I wrote about entry about this...I'm gonna copy it here. It's been slightly edited though.



You know...there's nothing that ticks me off more than an artist who thinks it's the audience's fault for not liking a film.

Now, we're not talking someone in a workshop group trying to explain to their few group members what they don't understand about a first draft of their work. I'm talking when an artist, writer, or director releases their FINAL PRODUCT publicly, to a WIDE audience, and then get angry when almost everybody in the audience doesn't like it and try to explain to them how they're wrong, how their work of art is utterly brilliant and they don't need anyone's second opinion about it--no editor, no co-writer, nothing. Anne Rice was a b***h to her fans with "Blood Canticle." Uwe Boll is pretty bad too, especially given how atrocious ALL his films are and the fact that he calls himself "the only genius in the whole f[bleep]ing industry." But even he isn't the worst. That dishonor belongs to someone else...this man here:

Image

An early review of The Happening: http://www.collider.com/entertainment/reviews/article.asp/aid/7903/tcid/1

A clip from The Happening: http://movies.yahoo.com/movie/1809921595/video/7827805

Apparently, like "The Village," the acting is abysmal and "Marky-Mark" Wahlberg is the biggest offender.

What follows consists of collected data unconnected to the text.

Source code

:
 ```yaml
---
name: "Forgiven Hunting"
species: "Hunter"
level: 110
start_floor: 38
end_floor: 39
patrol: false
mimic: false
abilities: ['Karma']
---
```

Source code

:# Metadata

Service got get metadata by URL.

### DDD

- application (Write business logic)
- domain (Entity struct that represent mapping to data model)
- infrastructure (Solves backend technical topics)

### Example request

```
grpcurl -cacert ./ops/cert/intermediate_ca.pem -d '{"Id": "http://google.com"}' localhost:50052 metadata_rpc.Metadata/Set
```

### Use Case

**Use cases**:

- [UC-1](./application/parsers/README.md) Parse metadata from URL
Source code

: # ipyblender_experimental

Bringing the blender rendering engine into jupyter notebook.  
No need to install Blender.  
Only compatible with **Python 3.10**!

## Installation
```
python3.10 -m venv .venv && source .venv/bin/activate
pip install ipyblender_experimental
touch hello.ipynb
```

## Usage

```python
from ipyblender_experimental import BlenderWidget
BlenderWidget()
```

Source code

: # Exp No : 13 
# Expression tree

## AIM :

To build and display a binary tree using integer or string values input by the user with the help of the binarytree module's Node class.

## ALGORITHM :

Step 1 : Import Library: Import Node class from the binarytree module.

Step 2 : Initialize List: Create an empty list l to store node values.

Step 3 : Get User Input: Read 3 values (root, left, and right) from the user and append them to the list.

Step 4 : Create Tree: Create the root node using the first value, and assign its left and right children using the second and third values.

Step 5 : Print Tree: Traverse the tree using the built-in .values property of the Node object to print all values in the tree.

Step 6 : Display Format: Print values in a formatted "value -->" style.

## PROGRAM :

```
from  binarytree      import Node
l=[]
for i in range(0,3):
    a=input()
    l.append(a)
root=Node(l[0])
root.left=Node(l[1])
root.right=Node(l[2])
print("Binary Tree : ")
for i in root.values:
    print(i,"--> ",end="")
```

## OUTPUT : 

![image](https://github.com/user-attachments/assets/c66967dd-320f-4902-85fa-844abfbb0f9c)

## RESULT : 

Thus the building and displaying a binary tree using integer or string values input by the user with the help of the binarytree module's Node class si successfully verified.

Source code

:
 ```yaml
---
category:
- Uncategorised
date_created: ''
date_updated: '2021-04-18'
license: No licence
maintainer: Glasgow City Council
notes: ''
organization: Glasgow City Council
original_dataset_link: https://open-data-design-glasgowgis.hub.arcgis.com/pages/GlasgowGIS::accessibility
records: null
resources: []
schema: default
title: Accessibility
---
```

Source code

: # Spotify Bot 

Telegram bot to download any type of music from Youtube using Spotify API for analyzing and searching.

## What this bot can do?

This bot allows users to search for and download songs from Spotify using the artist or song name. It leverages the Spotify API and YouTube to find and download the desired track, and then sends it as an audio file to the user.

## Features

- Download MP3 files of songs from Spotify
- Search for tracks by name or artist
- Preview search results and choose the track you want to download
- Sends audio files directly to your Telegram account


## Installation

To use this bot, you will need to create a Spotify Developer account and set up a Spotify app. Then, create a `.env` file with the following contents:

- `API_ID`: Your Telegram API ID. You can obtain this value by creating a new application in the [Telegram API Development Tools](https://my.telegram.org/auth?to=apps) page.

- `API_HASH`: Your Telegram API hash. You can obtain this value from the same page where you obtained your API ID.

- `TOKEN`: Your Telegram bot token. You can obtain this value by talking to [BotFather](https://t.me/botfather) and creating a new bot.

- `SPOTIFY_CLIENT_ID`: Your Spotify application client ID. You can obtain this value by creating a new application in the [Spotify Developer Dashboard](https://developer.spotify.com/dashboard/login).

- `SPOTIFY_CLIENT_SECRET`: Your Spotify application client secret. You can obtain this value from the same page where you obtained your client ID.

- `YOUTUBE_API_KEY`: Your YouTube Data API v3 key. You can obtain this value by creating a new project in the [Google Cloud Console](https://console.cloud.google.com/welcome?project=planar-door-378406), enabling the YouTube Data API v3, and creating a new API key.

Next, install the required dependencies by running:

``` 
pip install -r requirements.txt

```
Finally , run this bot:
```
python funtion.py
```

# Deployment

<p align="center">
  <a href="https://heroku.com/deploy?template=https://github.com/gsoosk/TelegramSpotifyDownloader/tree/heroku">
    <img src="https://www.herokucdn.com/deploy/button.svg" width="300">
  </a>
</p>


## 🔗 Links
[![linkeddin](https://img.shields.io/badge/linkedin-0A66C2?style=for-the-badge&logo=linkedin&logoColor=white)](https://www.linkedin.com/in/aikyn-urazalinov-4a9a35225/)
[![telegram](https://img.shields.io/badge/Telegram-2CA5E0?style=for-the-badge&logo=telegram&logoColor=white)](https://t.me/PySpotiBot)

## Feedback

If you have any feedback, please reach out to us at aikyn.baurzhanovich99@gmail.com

The beginning of the above clip is basically two minutes of M. Night explaining to the audience how awesome his movie is. It is followed by a clip that more or less proves that early review right: Wahlberg is terrible, the dialogue is tripe, the film isn't scary. That music was so overblown that I almost chuckled at its wannabe-seriousness. Part of why "Unbreakable" worked was because the music was so subdued most of the time. Effective music is CRITICAL to a horror film: if the music's overblown at all the wrong moments, it just doesn't work. The music must be quiet at scenes like this, letting the actors drive it, though if like this the acting sucks then the music seems like a last-chance attempt to liven up a dead scene.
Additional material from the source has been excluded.